In 2001, the company posted a loss of A$139.4 million, due in part to the deteriorating value of the Australian dollar, problems in the tire industry related to an influx of low-cost imports, and slow growth in many of its business segments. The company's shareholders continued to push for additional changes, since by this time the company's market capitalization had fallen by nearly $4 billion from the mid-1990s.

As such, Pacific Dunlop made several important moves that would position it with one core business revolving around its Ansell Healthcare business unit. By the time the divestiture dust had settled, the company was rid of its Pacific Automotive division, its Pacific Brands unit, and its specialty hose division. The firm opted, however, to retain its investment in the South Pacific Tyres joint venture.

Signaling its commitment to its Ansell holdings, the company officially adopted Ansell Ltd. as its new corporate moniker in April 2002. Harry Boon was elected CEO of the company that year. Under his leadership, the firm implemented a strategic program entitled Operation Full Potential, a directive designed to bolster operations within its three business divisions: Professional Healthcare, Occupational Healthcare, and Consumer Healthcare.

During fiscal 2003, the company's restructuring showed signs of paying off. Ansell reported a profit of $29.3 million, a substantial improvement over the previous year's loss of $60.5 million. While the long-term effects of the firm's strategy remained to be seen, Ansell management was confident that its rebirth positioned it for profitable growth in the years to come.

Principal Divisions: Occupational Healthcare; Professional Healthcare; Consumer Healthcare.

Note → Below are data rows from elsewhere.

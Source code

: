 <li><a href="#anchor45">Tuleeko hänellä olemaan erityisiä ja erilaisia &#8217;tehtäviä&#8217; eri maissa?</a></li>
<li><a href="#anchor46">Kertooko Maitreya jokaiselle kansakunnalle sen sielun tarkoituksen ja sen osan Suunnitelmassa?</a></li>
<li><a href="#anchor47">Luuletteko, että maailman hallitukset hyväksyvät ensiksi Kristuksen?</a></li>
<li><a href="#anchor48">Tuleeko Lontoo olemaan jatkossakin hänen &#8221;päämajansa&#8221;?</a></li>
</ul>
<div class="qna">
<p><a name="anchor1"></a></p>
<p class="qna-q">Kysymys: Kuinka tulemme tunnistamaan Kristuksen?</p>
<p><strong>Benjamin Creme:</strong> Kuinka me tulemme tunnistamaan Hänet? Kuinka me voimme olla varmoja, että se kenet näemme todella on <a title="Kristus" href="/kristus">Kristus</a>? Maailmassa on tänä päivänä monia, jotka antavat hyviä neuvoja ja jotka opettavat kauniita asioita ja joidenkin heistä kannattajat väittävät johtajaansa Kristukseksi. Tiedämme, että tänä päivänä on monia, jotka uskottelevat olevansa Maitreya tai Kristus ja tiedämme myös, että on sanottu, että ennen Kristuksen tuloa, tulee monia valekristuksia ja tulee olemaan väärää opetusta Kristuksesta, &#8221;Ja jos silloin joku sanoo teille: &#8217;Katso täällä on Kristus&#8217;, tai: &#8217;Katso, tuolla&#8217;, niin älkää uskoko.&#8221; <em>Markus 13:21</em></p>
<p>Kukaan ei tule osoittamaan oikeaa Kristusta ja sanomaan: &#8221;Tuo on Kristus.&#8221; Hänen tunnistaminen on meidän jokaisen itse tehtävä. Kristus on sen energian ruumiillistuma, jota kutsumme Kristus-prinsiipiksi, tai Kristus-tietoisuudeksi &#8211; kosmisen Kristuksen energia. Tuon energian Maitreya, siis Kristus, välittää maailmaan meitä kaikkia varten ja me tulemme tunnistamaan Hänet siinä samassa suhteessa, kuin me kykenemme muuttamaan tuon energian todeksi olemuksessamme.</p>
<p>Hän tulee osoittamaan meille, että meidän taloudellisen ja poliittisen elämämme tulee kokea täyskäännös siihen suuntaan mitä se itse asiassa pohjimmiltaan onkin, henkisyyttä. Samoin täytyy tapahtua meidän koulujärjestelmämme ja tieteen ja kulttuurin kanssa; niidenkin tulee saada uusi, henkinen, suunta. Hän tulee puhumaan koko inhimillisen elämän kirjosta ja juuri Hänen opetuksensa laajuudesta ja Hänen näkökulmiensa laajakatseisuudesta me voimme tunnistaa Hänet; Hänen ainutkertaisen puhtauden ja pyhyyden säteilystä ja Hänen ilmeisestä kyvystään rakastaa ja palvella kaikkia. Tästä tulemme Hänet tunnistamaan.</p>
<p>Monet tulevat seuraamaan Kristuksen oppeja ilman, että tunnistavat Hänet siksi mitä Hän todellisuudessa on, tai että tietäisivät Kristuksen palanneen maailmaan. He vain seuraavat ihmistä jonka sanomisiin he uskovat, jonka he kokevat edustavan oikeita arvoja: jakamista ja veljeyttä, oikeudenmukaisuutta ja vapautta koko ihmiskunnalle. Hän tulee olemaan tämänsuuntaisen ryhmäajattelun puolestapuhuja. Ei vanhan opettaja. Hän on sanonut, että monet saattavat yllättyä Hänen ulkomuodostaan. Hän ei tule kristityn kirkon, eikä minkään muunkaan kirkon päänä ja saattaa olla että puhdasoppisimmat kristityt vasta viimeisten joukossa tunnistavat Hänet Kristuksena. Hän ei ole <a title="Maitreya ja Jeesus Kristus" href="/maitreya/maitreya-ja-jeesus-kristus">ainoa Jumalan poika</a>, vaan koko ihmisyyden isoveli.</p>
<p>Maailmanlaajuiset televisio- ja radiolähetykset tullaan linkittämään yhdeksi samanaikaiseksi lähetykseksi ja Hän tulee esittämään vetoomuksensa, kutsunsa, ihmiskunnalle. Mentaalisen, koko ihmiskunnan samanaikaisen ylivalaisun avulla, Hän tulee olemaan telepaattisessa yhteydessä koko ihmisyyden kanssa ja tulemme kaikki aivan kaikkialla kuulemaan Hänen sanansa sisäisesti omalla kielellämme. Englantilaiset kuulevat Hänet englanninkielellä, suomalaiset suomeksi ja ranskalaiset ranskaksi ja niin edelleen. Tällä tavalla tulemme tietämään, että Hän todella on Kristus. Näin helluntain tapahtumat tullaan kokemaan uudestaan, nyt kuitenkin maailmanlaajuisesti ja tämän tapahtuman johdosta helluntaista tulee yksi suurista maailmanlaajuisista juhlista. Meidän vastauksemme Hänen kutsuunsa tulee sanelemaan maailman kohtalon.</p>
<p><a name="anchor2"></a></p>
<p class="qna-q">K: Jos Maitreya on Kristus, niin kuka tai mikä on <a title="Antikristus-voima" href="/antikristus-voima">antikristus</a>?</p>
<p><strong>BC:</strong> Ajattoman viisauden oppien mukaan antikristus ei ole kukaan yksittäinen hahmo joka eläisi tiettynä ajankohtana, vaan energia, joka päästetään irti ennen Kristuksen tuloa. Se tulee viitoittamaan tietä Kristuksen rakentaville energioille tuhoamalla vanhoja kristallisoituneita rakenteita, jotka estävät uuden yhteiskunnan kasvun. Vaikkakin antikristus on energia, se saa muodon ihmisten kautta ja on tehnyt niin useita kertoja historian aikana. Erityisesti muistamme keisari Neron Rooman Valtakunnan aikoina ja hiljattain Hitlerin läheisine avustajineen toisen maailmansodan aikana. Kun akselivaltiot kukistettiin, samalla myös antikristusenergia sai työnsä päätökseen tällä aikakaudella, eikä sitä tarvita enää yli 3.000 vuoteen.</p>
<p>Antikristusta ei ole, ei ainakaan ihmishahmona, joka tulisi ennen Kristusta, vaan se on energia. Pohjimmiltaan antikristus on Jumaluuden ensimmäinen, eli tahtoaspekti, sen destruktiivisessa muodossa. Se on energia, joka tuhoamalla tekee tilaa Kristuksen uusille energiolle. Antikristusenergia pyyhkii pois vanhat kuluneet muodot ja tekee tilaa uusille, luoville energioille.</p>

Principal Competitors: MedPointe Inc.; Playex Products Inc.; SSL International plc.

Further Reading:

  • "Ansell Turns Loss into Profit in Major Turnaround," AsiaPulse News, August 14, 2003.
  • "Australia's Pacific Dunlop to Split Operations and Spin Off," Futures World News, May 17, 2001.
  • Foley, Brett, "Dividend Handouts Fits Shareholders Like a Glove," Australian Financial Review, August 15, 2003, p. 54.
  • Jacques, Bruce, "Pacific Dunlop Sells Eastman Stake to U.S.," Financial Times, December 8, 1992, p. 23.
  • "Major Australian Food Groups Map Plans for Stagnant Market," South China Morning Post, June 29, 1993, p. 9.
  • McNulty, Mike, "Shifting Gears; Ansell Emerges From Restructuring with Tight Focus," Rubber & Plastics News, December 16, 2002, p. 15.
  • "New Name and New Focus for Pacific Dunlop," European Rubber Journal, May 2002, p. 7.
  • "Pacific Dunlop Pushes up Profit," South China Morning Post, September 11, 1993, p. 2.
  • "Pacific Dunlop Renamed Ansell," BERNAMA, April 13, 2002.
  • Walker, Tony, "Firm Chinese Foothold for Pacific Dunlop," Financial Times, May 8, 1993, p. 24.
  • Wright, Chris, "Pacific Dunlop Prefers to Issue Little and Often," Corporate Finance, August 1999.